There were six induction conditions in this experiment; a schematic illustrating them is shown in Fig. 3. As for experiment 1, these conditions included the standard AF-induction (panel 5) and silent-induction (panel 1) cases; the experiment also included one of the possible CF-induction cases (high subset only; panel 2). For the other three conditions, ΔfI was manipulated by raising or lowering the frequency of the L subset of inducer tones relative to its test-sequence counterpart. By this means, ΔfI was set to 0, 0.5, 1.0 (i.e., standard AF), or 1.5 × ΔfT (panels 3–6, respectively). Note that the special case for which the frequency of the L tones was set to match that of the H tones (ΔfI = 0; panel 3) is like the high-subset-only case, but with a 50% increase in the number of tone onsets during the induction sequence. Each combination of induction condition (6 levels) and ΔfT (3 levels) was presented ten times in the main experiment, once in each block, giving 180 trials.
Time-series data were computed from listeners' responses in the same way as described for experiment 1. On occasions when an individual mean was missing (66 cases, corresponding to ∼2.7% of the data and all occurring within the first few time bins), mean imputation was used to replace the missing value.

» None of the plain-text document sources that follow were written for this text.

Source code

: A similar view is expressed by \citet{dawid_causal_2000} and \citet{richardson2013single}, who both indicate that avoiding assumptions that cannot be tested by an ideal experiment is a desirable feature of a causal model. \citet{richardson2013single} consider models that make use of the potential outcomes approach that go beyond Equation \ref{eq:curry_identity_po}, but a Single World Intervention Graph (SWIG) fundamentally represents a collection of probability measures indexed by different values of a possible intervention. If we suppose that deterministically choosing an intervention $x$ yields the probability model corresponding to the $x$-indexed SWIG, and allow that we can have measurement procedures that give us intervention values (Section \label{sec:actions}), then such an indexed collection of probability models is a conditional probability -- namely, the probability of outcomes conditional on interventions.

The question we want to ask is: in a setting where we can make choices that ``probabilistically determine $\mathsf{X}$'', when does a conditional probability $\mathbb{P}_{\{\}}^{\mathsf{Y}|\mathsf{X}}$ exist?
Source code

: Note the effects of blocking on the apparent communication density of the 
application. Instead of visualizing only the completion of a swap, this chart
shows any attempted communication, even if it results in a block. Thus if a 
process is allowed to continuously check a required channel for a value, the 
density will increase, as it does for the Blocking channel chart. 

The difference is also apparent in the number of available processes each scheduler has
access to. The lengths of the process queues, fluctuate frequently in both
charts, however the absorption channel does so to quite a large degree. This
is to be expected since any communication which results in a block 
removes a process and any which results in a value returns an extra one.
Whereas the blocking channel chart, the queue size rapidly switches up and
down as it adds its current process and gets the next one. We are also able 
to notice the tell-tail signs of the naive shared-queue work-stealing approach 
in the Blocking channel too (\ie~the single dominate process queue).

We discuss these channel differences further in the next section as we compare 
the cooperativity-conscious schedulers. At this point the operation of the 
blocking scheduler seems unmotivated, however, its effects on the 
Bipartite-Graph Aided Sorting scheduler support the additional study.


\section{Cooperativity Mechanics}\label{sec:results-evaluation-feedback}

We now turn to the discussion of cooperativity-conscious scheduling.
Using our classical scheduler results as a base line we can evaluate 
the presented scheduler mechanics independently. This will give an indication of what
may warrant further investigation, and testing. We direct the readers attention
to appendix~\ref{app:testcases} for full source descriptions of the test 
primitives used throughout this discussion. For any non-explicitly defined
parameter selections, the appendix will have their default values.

Once again, the results were analyzed using three-factor repeated-measures ANOVA and the silent-induction condition was excluded from the primary version of the analysis. Owing to the shorter test sequence used here, all time bins (i.e., 1–2 s to 11–12 s) were included within the same analysis.
B. Results and discussion
The results averaged across all listeners are shown in Fig. 4 and the statistical outcomes are presented in Table III. The analysis showed significant main effects of frequency separation, induction condition, and time interval (p ≤ 0.001 in all cases). As for experiment 1, all three factors influenced stream segregation—segregation was greater for larger frequency separations (means including C1: 4 ST = 52.5%, 6 ST = 72.2%, and 8 ST = 82.6%), varied substantially across conditions (means for C1–C6: 37.8%, 73.7%, 78.0%, 76.3%, 48.9%, and 68.7%, respectively), and tended to change over time. Compared with the silent-induction case, every other condition promoted significant stream segregation (p < 0.001 in all cases). The origin of the main effect of condition (C2–C6) was explored using pairwise comparisons. Relative to the standard AF inducer (C5: ΔfI = ΔfT), segregation was significantly greater for the H-subset-only condition (C2; p < 0.001) and for all other induction sequences tested (C3, C4, and C6: ΔfI = 0, 0.5, and 1.5 × ΔfT, respectively; p < 0.001 in all cases). This outcome indicates that a stimulus arrangement in which there is an exact match in frequency for one subset of inducer and test tones—but a mismatch in frequency for the other subset—is strongly segregation-promoting, biasing listeners towards a two-stream percept.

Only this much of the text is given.